Это было, разумеется, незначительное происшествие: мать рассказала мне о нем в ответ на мои расспросы о шраме. Отец мой, однако, не был демократом. Он не признавал равенства всех людей в обществе, в мире и потому находил мудрыми некоторые обычаи царской России — в частности, традицию, согласно которой в суде присяжных за одно и то же преступление неграмотный крестьянин подвергался меньшему осуждению, чем дворянин или выпускник университета, — ведь в глазах отца человек привилегированный нес большую ответственность.
Серьезные разногласия между родителями, как я узнала позже, вызывал отказ моего отца занять какой-либо оплачиваемый пост. Нет, обломовщины не было в нем и тени. Он был энергичным и работящим, но интересы его всецело сосредоточены были на земле, и ему претила одна мысль о том, чтобы гнаться за повышением по службе, участвовать в чиновных или придворных интригах. Наша мать, чувствуя себя в первую очередь матерью, а уж потом женой, заботилась о связях, которые позднее могли бы оказаться полезными детям. Отец же в отношении будущего полагался на Бога, и события подтвердили его правоту.
Он не отказывался от ответственных должностей, связанных с положением помещика и не предполагавших вознаграждения. В молодости, как я уже упомянула, он был земским начальником. Позже его избрали предводителем дворянства, и затем, на каждых последующих выборах, вплоть до революции, его кандидатура проходила без единого черного шара, то есть единогласно.
Почетными отличиями отца жаловали без каких-либо просьб с его стороны. Получив придворное звание камергера, он должен был являться один-два раза в год в Петербург, дабы засвидетельствовать свое почтение Государю. По такому случаю я видела его в мундире, расшитом золотом, с подвешенным на боку золотым ключом — камергерской эмблемой, в треуголке с плюмажем, в белых перчатках, с орденскими отличиями на груди и на шее.
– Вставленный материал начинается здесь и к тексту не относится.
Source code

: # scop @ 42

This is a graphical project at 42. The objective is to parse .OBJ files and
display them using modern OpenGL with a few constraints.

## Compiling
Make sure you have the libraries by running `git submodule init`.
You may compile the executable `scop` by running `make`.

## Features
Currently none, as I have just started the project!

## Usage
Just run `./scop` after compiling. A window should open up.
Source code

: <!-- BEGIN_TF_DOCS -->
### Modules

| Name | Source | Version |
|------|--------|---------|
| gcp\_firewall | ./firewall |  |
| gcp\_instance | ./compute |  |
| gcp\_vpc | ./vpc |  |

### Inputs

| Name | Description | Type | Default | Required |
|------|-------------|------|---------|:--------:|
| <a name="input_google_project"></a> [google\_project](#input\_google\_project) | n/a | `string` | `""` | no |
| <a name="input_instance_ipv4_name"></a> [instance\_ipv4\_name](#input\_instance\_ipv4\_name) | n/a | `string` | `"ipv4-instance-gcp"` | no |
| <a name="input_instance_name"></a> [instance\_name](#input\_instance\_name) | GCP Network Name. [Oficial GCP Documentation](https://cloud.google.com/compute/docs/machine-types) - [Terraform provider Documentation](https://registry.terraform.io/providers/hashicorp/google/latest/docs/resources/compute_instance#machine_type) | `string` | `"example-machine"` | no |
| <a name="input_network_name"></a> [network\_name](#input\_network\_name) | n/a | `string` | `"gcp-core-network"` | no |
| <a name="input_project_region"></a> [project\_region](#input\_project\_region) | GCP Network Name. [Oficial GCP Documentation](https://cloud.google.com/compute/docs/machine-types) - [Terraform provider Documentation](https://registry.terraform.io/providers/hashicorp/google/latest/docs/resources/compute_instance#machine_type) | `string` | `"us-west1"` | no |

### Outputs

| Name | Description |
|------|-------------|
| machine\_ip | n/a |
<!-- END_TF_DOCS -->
Как он был великолепен в моих глазах и как смешон, думается мне, в своих собственных, ибо вид у него при этом был такой удрученный и сконфуженный, будто ему пришлось предстать перед детьми в ночной сорочке.
Неприметный, несколько блеклый, не блиставший талантами, но неспособный действовать по расчету или обманом, этот человек — мой отец, которого я так мало успела узнать, — играл и играет до сих пор огромную роль в моей жизни. Если когда-то я смогла преодолеть искушение, отказавшись приспособиться к нравам нашего века и тем облегчить свое существование, — то лишь потому, что во мне живет унаследованная от него неподатливость. И не стоит полагать, будто это дочерняя любовь, воскрешая забытого покойника, украшает его всеми достоинствами. Не только дочь Алексея Шаховского запомнила его человеком справедливым: в дни страшных революционных испытаний крестьяне, сельские рабочие, мелкие торговцы провинциального городка — русские и евреи — и несколько москвичей, чьи имена мне неизвестны, приложат все силы, чтобы уберечь его от угрожающих опасностей.
Весть о смерти отца застанет нас за границей. Лютой зимой 1919 года, обессилев от голода, свирепствовавшего тогда, он остановился на деревенской дороге между железнодорожной станцией и домом, где было его тайное убежище. И здесь, на заснеженной скамье, он будет найден, сраженный скоротечным воспалением легких, а быть может, просто замерзший.
Я узнала, где похоронили отца (крест недавно исчез с могилы, ликвидированный командой комсомольцев-антицерковников), но во время поездки в Москву в 1955 году мне не удалось добиться разрешения посетить его могилу. В действительности не так уж это важно. Умершие, я знаю, покоятся не в земле.